**Records for the exercise:**
+ + + + + + +

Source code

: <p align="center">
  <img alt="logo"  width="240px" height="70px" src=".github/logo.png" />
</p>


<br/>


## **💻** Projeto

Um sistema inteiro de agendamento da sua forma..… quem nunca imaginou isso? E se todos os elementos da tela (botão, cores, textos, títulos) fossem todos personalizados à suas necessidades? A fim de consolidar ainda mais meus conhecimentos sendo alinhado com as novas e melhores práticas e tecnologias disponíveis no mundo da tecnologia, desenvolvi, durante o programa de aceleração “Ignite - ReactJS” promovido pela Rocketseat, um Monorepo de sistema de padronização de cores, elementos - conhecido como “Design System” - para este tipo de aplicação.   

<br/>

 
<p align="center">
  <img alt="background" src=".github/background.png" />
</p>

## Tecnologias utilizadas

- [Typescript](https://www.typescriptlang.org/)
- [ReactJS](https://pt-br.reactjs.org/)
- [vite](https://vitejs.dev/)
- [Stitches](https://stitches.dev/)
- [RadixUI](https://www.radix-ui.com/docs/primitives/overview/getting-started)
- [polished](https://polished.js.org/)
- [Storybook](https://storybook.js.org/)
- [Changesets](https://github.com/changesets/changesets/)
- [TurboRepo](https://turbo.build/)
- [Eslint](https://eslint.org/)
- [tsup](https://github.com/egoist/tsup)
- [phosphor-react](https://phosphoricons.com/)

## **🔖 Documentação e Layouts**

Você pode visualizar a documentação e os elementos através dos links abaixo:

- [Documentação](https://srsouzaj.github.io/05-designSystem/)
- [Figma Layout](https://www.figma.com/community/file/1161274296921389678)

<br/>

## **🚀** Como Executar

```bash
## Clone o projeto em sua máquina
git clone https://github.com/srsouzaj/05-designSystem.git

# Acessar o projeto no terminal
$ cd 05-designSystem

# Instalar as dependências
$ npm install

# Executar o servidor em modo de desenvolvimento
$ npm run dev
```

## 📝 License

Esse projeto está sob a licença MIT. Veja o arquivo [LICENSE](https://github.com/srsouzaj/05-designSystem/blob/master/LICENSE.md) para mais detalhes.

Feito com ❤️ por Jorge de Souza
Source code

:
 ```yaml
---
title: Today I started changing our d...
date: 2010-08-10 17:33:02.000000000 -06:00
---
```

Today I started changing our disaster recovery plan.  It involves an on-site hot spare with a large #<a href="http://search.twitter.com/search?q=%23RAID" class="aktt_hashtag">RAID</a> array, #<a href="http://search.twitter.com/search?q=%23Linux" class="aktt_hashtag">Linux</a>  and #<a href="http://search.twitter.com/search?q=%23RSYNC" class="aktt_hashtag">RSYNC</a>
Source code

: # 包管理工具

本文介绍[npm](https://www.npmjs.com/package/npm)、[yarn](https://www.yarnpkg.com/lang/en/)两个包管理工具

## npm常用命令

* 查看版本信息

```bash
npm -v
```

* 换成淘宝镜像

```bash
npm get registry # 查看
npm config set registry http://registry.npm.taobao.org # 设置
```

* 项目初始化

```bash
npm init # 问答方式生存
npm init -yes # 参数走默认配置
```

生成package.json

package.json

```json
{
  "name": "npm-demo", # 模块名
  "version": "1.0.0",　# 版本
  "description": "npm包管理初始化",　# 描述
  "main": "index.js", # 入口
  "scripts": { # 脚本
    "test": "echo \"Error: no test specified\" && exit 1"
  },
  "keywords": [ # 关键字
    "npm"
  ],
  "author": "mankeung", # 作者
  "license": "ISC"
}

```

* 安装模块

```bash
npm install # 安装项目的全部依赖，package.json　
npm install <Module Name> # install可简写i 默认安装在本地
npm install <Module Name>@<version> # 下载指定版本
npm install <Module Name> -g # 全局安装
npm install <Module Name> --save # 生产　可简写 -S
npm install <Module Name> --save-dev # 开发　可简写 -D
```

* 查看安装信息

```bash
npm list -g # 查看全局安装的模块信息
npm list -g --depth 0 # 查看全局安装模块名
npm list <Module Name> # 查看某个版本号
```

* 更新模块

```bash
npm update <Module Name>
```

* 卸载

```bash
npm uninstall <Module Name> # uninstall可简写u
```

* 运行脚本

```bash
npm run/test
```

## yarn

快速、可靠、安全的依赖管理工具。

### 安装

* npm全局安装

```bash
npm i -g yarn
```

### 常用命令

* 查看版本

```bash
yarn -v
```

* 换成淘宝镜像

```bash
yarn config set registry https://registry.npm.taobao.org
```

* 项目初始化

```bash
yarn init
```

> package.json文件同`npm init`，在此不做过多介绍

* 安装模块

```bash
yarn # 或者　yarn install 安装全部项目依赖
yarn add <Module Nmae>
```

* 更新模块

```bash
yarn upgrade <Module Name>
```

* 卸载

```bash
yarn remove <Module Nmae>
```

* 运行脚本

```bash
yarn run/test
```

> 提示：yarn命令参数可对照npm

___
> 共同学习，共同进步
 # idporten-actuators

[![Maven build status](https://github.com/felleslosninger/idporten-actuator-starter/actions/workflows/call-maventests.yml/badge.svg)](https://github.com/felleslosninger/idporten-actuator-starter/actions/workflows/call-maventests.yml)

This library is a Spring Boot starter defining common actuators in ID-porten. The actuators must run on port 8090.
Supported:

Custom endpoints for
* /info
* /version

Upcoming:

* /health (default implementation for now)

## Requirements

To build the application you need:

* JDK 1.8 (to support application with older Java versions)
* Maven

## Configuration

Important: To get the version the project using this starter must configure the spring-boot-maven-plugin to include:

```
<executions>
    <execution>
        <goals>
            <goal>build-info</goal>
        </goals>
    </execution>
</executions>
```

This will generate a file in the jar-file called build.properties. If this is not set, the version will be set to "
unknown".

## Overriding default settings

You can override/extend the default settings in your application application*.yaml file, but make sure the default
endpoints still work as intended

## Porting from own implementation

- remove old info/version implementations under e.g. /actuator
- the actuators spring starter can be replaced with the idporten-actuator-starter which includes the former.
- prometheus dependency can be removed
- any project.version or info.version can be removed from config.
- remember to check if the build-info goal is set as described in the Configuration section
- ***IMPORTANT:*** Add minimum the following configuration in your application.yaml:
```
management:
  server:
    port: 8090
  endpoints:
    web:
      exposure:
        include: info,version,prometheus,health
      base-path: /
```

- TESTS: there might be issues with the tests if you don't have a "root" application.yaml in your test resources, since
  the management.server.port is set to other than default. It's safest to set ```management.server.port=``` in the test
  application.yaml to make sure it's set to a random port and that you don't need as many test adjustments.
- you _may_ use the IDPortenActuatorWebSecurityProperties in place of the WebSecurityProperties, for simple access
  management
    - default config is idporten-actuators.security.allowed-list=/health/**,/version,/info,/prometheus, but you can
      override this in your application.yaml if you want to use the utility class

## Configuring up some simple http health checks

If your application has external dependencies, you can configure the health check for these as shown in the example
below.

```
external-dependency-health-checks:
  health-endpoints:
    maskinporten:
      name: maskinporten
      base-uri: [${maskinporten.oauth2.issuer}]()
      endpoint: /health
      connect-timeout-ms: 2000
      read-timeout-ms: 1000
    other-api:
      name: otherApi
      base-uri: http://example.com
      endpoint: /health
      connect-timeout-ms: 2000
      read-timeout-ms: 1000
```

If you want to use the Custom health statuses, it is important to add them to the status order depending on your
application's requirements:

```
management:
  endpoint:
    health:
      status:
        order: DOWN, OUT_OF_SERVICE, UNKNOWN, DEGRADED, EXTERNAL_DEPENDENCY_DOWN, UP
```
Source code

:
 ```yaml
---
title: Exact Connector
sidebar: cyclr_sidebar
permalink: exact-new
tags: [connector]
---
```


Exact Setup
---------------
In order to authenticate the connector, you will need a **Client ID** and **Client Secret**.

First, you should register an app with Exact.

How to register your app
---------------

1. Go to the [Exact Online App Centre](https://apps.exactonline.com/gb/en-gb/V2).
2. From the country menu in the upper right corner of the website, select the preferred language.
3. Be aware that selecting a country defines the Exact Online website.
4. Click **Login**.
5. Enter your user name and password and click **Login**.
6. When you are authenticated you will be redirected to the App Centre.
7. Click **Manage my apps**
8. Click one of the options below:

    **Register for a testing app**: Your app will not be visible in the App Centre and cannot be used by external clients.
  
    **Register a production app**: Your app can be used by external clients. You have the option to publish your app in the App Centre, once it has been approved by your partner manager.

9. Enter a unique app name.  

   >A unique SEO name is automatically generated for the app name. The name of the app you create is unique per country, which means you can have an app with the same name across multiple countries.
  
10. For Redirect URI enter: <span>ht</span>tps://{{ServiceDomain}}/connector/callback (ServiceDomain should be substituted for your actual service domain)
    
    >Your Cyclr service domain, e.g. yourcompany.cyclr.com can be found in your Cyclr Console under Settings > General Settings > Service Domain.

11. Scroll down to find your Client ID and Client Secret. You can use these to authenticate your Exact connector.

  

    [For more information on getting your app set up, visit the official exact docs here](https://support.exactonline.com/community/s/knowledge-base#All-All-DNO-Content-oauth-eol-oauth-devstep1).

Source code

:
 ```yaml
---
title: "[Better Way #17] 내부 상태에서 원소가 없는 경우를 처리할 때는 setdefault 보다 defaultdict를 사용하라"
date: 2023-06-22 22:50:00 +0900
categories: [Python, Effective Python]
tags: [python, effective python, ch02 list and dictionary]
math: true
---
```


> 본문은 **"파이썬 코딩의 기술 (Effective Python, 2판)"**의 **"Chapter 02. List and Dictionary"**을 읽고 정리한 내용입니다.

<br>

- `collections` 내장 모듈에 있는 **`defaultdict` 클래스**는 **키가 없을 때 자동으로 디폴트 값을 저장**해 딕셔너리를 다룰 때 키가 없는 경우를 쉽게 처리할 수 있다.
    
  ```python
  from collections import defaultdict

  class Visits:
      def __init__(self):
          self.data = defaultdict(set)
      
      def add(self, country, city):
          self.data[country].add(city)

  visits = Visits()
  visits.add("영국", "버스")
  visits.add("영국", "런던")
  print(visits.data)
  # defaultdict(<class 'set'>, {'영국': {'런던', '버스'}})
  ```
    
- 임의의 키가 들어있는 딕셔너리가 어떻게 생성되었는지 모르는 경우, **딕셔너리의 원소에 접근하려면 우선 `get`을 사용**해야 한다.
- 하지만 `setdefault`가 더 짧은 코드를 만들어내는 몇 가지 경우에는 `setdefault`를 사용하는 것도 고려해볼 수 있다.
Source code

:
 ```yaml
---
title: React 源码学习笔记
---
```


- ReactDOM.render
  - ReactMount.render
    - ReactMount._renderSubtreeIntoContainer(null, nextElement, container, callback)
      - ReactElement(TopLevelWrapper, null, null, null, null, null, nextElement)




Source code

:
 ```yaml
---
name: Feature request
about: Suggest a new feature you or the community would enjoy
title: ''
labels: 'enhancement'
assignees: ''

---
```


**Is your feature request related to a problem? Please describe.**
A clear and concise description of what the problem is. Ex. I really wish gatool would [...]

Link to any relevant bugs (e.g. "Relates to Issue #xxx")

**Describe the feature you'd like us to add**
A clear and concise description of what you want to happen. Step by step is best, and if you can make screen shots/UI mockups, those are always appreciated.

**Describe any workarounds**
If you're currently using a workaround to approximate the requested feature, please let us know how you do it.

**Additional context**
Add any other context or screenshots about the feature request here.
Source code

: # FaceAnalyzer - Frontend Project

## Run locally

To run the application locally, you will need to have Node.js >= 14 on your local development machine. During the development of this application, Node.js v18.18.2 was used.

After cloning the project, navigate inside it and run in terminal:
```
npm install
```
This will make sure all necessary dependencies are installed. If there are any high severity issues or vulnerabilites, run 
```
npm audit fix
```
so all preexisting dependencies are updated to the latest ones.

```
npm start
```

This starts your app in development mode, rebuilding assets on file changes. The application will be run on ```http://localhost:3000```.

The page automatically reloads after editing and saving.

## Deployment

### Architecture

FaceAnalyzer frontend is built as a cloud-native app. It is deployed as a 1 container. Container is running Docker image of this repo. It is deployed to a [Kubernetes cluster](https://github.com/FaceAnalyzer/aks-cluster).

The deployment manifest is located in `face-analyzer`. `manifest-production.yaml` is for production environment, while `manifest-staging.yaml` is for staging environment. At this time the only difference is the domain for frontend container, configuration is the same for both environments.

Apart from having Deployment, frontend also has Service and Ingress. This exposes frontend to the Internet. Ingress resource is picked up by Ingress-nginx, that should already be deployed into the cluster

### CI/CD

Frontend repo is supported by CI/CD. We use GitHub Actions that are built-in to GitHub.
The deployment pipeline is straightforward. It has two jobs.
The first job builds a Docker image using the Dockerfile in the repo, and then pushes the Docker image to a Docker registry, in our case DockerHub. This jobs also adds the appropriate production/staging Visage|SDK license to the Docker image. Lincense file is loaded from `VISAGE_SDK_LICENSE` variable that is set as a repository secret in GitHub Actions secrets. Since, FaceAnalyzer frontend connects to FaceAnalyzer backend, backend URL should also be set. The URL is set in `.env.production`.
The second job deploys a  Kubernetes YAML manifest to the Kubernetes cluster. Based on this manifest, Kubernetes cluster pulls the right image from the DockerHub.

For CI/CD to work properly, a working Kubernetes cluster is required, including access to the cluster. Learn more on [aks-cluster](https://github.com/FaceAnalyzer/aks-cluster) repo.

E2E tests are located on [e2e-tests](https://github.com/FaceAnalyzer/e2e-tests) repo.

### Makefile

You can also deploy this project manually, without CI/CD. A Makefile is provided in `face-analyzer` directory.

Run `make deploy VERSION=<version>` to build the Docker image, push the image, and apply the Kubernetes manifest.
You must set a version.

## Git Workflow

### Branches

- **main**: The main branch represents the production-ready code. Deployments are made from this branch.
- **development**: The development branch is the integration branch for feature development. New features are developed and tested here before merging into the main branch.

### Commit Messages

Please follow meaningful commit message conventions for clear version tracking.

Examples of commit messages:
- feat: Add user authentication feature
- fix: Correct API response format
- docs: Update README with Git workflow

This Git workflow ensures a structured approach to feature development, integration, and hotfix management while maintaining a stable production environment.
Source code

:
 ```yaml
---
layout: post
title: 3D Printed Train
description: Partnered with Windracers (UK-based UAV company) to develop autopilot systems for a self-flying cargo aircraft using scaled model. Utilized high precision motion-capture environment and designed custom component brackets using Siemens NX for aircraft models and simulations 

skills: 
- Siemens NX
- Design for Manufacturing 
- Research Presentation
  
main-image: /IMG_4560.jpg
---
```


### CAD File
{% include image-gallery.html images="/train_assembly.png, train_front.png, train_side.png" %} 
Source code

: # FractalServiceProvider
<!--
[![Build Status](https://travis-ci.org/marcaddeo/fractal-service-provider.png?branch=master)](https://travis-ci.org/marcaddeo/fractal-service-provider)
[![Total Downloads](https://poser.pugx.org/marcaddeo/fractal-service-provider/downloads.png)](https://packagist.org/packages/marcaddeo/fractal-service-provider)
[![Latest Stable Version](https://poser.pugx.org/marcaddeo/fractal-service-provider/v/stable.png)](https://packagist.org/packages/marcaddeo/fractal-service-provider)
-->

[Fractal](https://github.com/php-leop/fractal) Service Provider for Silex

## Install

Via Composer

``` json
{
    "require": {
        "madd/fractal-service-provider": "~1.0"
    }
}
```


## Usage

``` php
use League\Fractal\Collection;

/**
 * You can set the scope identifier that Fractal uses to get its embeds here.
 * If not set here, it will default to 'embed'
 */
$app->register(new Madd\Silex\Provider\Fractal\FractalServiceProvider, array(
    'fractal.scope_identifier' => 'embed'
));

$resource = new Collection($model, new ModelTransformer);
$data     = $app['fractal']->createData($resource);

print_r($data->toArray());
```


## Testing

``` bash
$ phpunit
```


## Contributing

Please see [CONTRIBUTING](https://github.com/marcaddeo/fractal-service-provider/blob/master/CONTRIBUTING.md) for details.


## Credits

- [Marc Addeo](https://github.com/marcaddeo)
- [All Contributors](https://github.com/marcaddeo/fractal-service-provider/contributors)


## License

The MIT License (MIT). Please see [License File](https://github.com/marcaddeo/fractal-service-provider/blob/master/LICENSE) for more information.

+ + + + + + +

**What to work on:** Please go through the data above and copy each line containing the word "located".

**Final answer:**
The deployment manifest is located in `face-analyzer`. `manifest-production.yaml` is for production environment, while `manifest-staging.yaml` is for staging environment. At this time the only difference is the domain for frontend container, configuration is the same for both environments.
E2E tests are located on [e2e-tests](https://github.com/FaceAnalyzer/e2e-tests) repo.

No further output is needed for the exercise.